> [Supplied information]

────────────────────────────────────────

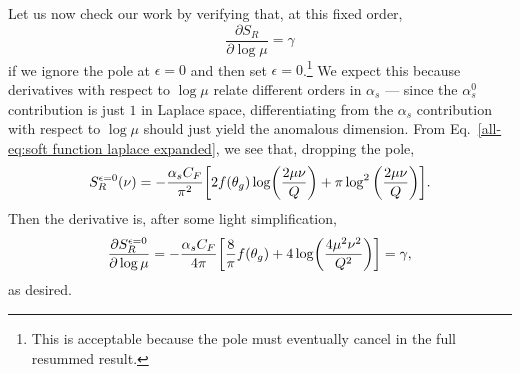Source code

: \documentclass[../thesis.tex]{subfiles}
\begin{document}
	Let us now check our work by verifying that, at this fixed order,
	\begin{equation}
		\frac{\partial S_R}{\partial \log \mu} = \gamma
	\end{equation}
	if we ignore the pole at $\epsilon = 0$ and then set $\epsilon = 0$.\footnote{This is acceptable because the pole must eventually cancel in the full resummed result.} We expect this because derivatives with respect to $\log \mu$ relate different orders in $\alpha_s$ --- since the $\alpha_s^0$ contribution is just $1$ in Laplace space, differentiating from the $\alpha_s$ contribution with respect to $\log \mu$ should just yield the anomalous dimension. From Eq.~\ref{all-eq:soft function laplace expanded}, we see that, dropping the pole,
	\begin{equation}
		S_R^{\epsilon=0}(\nu) = -\frac{\alpha_s C_F}{\pi^2} \qty[2f(\theta_g)\log(\frac{2\mu\nu}{Q}) + \pi\log^2\qty(\frac{2\mu\nu}{Q})].
	\end{equation}
	Then the derivative is, after some light simplification,
	\begin{equation}
		\frac{\partial S_R^{\epsilon=0}}{\partial \log \mu} = -\frac{\alpha_s C_F}{4\pi}\qty[\frac{8}{\pi}f(\theta_g) + 4\log(\frac{4\mu^2\nu^2}{Q^2})] = \gamma,
	\end{equation}
	as desired.
\end{document}
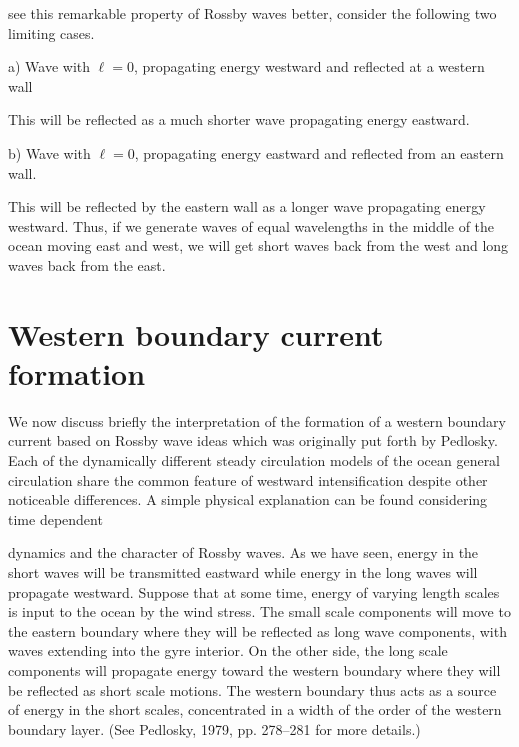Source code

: \sourcepagebreak

see this remarkable property of Rossby waves better, consider the following two
limiting cases.

\noindent a) Wave with $\ell=0$, propagating energy westward and reflected at a western
wall


This will be reflected as a much shorter wave propagating energy eastward.

\noindent b) Wave with $\ell=0$, propagating energy eastward and reflected from an
eastern wall.


This will be reflected by the eastern wall as a longer wave propagating energy
westward. Thus, if we generate waves of equal wavelengths in the middle of the ocean
moving east and west, we will get short waves back from the west and long waves back
from the east.

\section{Western boundary current formation}

We now discuss briefly the interpretation of the formation of a western boundary
current based on Rossby wave ideas which was originally put forth by Pedlosky. Each of
the dynamically different steady circulation models of the ocean general circulation
share the common feature of westward intensification despite other noticeable
differences. A simple physical explanation can be found considering time dependent

\sourcepagebreak

dynamics and the character of Rossby waves. As we have seen, energy in the short
waves will be transmitted eastward while energy in the long waves will propagate
westward. Suppose that at some time, energy of varying length scales is input to the
ocean by the wind stress. The small scale components will move to the eastern boundary
where they will be reflected as long wave components, with waves extending into the
gyre interior. On the other side, the long scale components will propagate energy
toward the western boundary where they will be reflected as short scale motions. The
western boundary thus acts as a source of energy in the short scales, concentrated in a
width of the order of the western boundary layer. (See Pedlosky, 1979, pp. 278--281 for
more details.)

────────────────────────────────────────

> [Exercise]
For the records above, state how many lines contain the string "components", with no added text.

> [Exercise output]
3